After yesterday's Windows 10 event, you can see how radically things have changed. They are getting early product in front of more people and iterating quickly. They flat out said that they see Windows as a service in the future, continually improving it. Given my experience with the guy in my reporting line, you can understand why I'm really impressed by this brave new world. Heck, as a customer of Azure, I see how that division has been embracing this approach for years. There are improvements almost weekly!

Of course, the most public and visible change is that there's a new CEO, and he's so not Steve Ballmer. People give Ballmer a lot of shit, but his passion and knowledge of the existing business was for real. He just wasn't much of a visionary, and not quite brave enough to allow his people to run with things. I met Satya once at a meeting, when he was running the server and tools business, and he's intensely technical while understanding there's a business to run. He impressed the crap out of me, and when there were rumors that he might get the gig, I was thrilled.

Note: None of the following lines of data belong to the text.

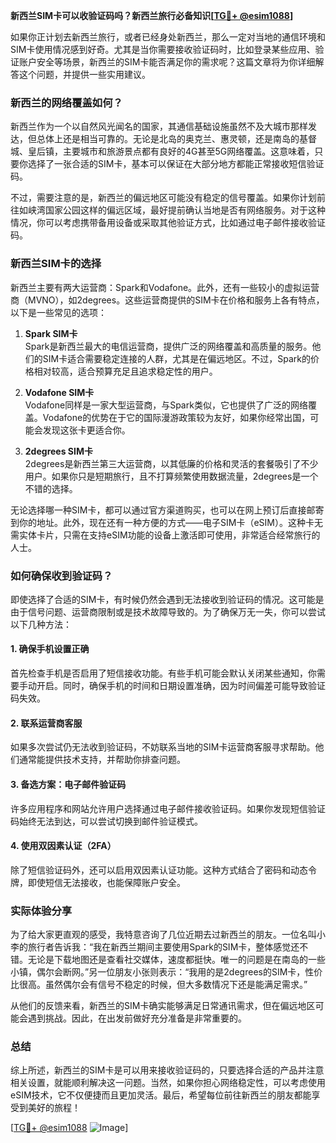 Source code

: **新西兰SIM卡可以收验证码吗？新西兰旅行必备知识[[TG💪+ @esim1088](https://t.me/s/esim1088)]**

如果你正计划去新西兰旅行，或者已经身处新西兰，那么一定对当地的通信环境和SIM卡使用情况感到好奇。尤其是当你需要接收验证码时，比如登录某些应用、验证账户安全等场景，新西兰的SIM卡能否满足你的需求呢？这篇文章将为你详细解答这个问题，并提供一些实用建议。

### 新西兰的网络覆盖如何？

新西兰作为一个以自然风光闻名的国家，其通信基础设施虽然不及大城市那样发达，但总体上还是相当可靠的。无论是北岛的奥克兰、惠灵顿，还是南岛的基督城、皇后镇，主要城市和旅游景点都有良好的4G甚至5G网络覆盖。这意味着，只要你选择了一张合适的SIM卡，基本可以保证在大部分地方都能正常接收短信验证码。

不过，需要注意的是，新西兰的偏远地区可能没有稳定的信号覆盖。如果你计划前往如峡湾国家公园这样的偏远区域，最好提前确认当地是否有网络服务。对于这种情况，你可以考虑携带备用设备或采取其他验证方式，比如通过电子邮件接收验证码。

### 新西兰SIM卡的选择

新西兰主要有两大运营商：Spark和Vodafone。此外，还有一些较小的虚拟运营商（MVNO），如2degrees。这些运营商提供的SIM卡在价格和服务上各有特点，以下是一些常见的选项：

1. **Spark SIM卡**  
   Spark是新西兰最大的电信运营商，提供广泛的网络覆盖和高质量的服务。他们的SIM卡适合需要稳定连接的人群，尤其是在偏远地区。不过，Spark的价格相对较高，适合预算充足且追求稳定性的用户。

2. **Vodafone SIM卡**  
   Vodafone同样是一家大型运营商，与Spark类似，它也提供了广泛的网络覆盖。Vodafone的优势在于它的国际漫游政策较为友好，如果你经常出国，可能会发现这张卡更适合你。

3. **2degrees SIM卡**  
   2degrees是新西兰第三大运营商，以其低廉的价格和灵活的套餐吸引了不少用户。如果你只是短期旅行，且不打算频繁使用数据流量，2degrees是一个不错的选择。

无论选择哪一种SIM卡，都可以通过官方渠道购买，也可以在网上预订后直接邮寄到你的地址。此外，现在还有一种方便的方式——电子SIM卡（eSIM）。这种卡无需实体卡片，只需在支持eSIM功能的设备上激活即可使用，非常适合经常旅行的人士。

### 如何确保收到验证码？

即使选择了合适的SIM卡，有时候仍然会遇到无法接收到验证码的情况。这可能是由于信号问题、运营商限制或是技术故障导致的。为了确保万无一失，你可以尝试以下几种方法：

#### 1. 确保手机设置正确  
首先检查手机是否启用了短信接收功能。有些手机可能会默认关闭某些通知，你需要手动开启。同时，确保手机的时间和日期设置准确，因为时间偏差可能导致验证码失效。

#### 2. 联系运营商客服  
如果多次尝试仍无法收到验证码，不妨联系当地的SIM卡运营商客服寻求帮助。他们通常能提供技术支持，并帮助你排查问题。

#### 3. 备选方案：电子邮件验证码  
许多应用程序和网站允许用户选择通过电子邮件接收验证码。如果你发现短信验证码始终无法到达，可以尝试切换到邮件验证模式。

#### 4. 使用双因素认证（2FA）  
除了短信验证码外，还可以启用双因素认证功能。这种方式结合了密码和动态令牌，即使短信无法接收，也能保障账户安全。

### 实际体验分享

为了给大家更直观的感受，我特意咨询了几位近期去过新西兰的朋友。一位名叫小李的旅行者告诉我：“我在新西兰期间主要使用Spark的SIM卡，整体感觉还不错。无论是下载地图还是查看社交媒体，速度都挺快。唯一的问题是在南岛的一些小镇，偶尔会断网。”另一位朋友小张则表示：“我用的是2degrees的SIM卡，性价比很高。虽然偶尔会有信号不稳定的时候，但大多数情况下还是能满足需求。”

从他们的反馈来看，新西兰的SIM卡确实能够满足日常通讯需求，但在偏远地区可能会遇到挑战。因此，在出发前做好充分准备是非常重要的。

### 总结

综上所述，新西兰的SIM卡是可以用来接收验证码的，只要选择合适的产品并注意相关设置，就能顺利解决这一问题。当然，如果你担心网络稳定性，可以考虑使用eSIM技术，它不仅便捷而且更加灵活。最后，希望每位前往新西兰的朋友都能享受到美好的旅程！

[[TG💪+ @esim1088](https://t.me/s/esim1088) ![Image](https://i.postimg.cc/4NQfJmqS/Snipaste-2025-05-13-00-14-12.png)]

I can't possibly know what his leadership style is, and how it influences the company as a whole, but I suspect it's positive. There were some piles of awesome spread out throughout the company, waiting to break out. Azure was starting to gather momentum, Xbox people were surprisingly forward about iterative and fast development (especially the online and Xbox Live folks), some of the phone people were bright, and MSR folks were looking for every opportunity for product groups to pick up their stuff. The announcements and previews yesterday showed me the good stuff is breaking out.

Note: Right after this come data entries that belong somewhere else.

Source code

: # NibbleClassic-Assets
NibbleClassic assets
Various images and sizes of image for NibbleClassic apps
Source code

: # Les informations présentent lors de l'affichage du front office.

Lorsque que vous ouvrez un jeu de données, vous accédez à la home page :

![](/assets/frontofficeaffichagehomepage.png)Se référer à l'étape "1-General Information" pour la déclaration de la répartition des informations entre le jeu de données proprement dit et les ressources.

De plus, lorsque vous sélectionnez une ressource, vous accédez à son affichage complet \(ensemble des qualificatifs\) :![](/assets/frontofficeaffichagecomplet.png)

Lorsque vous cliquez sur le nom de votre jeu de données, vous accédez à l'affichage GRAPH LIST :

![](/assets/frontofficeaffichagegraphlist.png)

People are really impressed with the HoloLens thing, and rightfully so. I can't believe they kept it secret for that long. Augmented reality is what we see in all of the science fiction movies, and there it was, if a little clunky in its current form. (Hey, we all want the Star Trek Holodeck to be real.)

I used to think that the operating system doesn't matter, but the company seems hell bent on figuring out this unified world of traditional PC's and touch screens. After plenty of mis-steps, I think they're making it happen.

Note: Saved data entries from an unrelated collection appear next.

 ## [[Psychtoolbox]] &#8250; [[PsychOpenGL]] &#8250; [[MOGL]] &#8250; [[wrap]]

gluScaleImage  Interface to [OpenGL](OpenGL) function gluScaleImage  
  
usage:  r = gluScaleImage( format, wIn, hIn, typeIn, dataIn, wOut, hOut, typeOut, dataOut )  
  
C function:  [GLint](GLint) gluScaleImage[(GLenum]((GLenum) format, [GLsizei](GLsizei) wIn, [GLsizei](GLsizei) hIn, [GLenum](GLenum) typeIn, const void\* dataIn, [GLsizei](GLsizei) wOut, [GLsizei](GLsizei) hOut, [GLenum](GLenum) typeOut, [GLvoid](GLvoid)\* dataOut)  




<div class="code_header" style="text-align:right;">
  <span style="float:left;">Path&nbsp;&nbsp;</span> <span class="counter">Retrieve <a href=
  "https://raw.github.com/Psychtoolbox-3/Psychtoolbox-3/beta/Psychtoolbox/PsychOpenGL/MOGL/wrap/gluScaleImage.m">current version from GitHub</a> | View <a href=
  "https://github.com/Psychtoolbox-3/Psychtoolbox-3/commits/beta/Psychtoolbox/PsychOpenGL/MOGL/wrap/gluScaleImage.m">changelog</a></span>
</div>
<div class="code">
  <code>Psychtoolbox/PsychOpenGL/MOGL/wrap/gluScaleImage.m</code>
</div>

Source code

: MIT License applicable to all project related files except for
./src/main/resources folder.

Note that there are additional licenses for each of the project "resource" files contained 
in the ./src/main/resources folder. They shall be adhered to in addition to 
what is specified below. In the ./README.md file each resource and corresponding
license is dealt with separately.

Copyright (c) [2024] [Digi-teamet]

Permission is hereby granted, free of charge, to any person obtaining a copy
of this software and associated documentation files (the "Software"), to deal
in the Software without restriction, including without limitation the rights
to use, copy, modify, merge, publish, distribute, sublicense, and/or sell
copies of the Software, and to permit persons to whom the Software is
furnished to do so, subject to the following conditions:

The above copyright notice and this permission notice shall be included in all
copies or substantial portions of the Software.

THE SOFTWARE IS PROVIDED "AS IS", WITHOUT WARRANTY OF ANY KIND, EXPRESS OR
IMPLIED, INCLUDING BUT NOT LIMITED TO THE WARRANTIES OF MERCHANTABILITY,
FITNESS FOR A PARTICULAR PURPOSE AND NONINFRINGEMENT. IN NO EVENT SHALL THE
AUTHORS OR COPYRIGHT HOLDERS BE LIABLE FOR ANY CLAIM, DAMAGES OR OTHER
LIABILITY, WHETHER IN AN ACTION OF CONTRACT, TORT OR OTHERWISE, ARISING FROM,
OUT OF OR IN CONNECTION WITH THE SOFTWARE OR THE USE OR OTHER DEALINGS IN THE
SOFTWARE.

Microsoft was a company that had lost its way, but that seems to be changing. I'm a fan, and my biggest frustration is that nothing they talk about ever comes out fast enough. I want a new amazing phone today. I want the next generation dev frameworks (open source!) to be ready today. I want Halo 5 today.

I'm not really trying to draw any conclusion, other than state that I knew the potential was there. I think the company can be cool for the first time ever, not because of marketing (though they really kind of suck at that in the consumer space), but because the products are really that good. From a competitive standpoint, they have an opportunity, especially with all of these services getting involved. They do services really well.

For the record, my device world is still pretty split. Our laptops are Macs, and it's hard to get away from those with their pretty screens and insane battery life. (I run Windows in a VM for software development.) Our phones are still Windows, even though there's no hot new hardware. I scored a cheap 8" Dell tablet more than a year ago that I still prefer for web content consumption. For services, we're Amazon people, as that's where our music is, and there are no shortage of video apps that run on a Fire TV.